**Work instructions**
Which of the lines below mention the word "span"? Pull each one out.

**Records for this task**
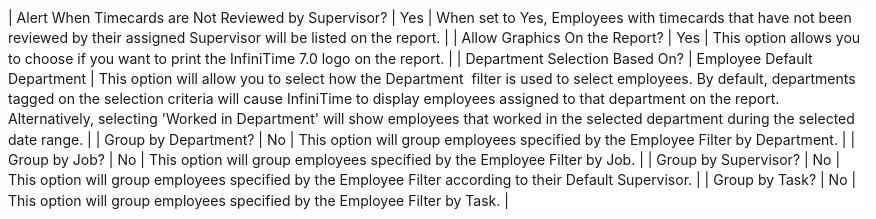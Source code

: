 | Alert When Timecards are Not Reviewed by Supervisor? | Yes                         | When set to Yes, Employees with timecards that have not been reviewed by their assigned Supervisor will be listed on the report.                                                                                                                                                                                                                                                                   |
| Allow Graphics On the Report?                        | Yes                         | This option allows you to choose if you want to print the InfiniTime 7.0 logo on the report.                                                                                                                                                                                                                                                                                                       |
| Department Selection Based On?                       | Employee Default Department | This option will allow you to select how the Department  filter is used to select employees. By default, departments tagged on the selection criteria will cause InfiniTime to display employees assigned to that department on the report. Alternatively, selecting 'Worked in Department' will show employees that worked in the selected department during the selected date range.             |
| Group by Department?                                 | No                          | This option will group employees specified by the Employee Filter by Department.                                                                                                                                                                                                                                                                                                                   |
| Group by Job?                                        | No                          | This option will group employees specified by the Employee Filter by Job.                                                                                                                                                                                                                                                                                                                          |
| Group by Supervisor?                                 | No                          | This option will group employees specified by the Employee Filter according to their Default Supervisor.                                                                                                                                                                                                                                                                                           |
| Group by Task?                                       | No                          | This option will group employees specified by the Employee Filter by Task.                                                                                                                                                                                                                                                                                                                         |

---

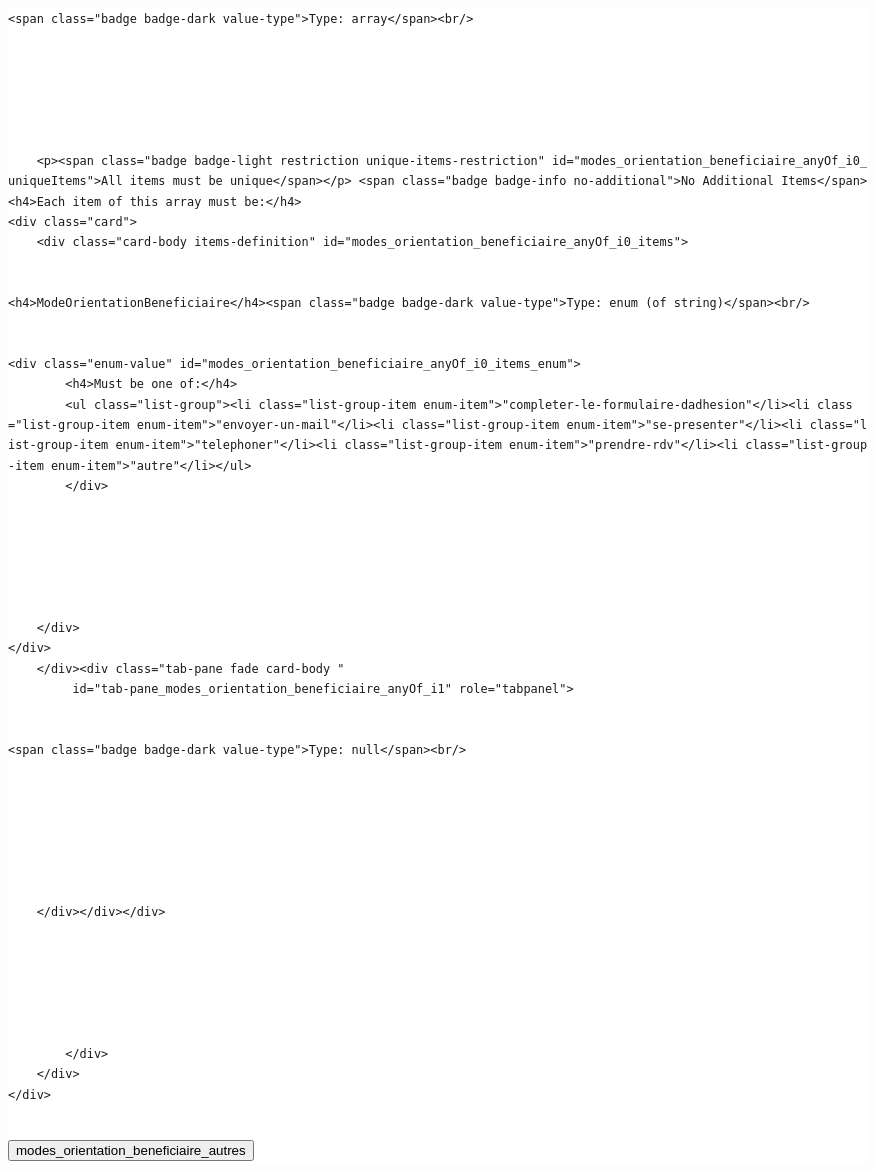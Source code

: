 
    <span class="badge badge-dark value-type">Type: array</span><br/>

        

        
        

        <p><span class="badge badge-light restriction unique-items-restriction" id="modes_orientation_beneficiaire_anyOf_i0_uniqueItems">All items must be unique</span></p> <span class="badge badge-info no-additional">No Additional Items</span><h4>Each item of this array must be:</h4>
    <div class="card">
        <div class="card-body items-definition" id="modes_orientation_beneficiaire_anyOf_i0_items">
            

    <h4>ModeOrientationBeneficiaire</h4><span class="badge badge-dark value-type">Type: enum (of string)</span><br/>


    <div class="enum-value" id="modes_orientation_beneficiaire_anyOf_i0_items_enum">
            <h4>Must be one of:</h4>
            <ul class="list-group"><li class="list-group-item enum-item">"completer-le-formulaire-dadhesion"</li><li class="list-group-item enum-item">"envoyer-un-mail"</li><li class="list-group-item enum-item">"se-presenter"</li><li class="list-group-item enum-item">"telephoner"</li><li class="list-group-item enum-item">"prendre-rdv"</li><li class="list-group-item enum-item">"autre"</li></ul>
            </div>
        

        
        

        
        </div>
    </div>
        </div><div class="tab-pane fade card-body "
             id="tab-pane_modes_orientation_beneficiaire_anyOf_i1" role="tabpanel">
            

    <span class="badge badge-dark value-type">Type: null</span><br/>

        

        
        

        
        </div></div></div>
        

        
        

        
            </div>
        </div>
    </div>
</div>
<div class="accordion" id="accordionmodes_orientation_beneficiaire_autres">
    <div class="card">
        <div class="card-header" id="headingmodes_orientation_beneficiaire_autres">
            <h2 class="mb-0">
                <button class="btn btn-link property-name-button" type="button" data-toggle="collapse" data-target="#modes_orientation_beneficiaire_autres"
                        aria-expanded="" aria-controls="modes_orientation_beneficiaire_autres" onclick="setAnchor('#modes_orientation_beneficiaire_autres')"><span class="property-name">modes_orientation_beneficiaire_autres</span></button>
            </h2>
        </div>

**Answer to this exercise**
    <span class="badge badge-dark value-type">Type: array</span><br/>
        <p><span class="badge badge-light restriction unique-items-restriction" id="modes_orientation_beneficiaire_anyOf_i0_uniqueItems">All items must be unique</span></p> <span class="badge badge-info no-additional">No Additional Items</span><h4>Each item of this array must be:</h4>
    <h4>ModeOrientationBeneficiaire</h4><span class="badge badge-dark value-type">Type: enum (of string)</span><br/>
    <span class="badge badge-dark value-type">Type: null</span><br/>
                        aria-expanded="" aria-controls="modes_orientation_beneficiaire_autres" onclick="setAnchor('#modes_orientation_beneficiaire_autres')"><span class="property-name">modes_orientation_beneficiaire_autres</span></button>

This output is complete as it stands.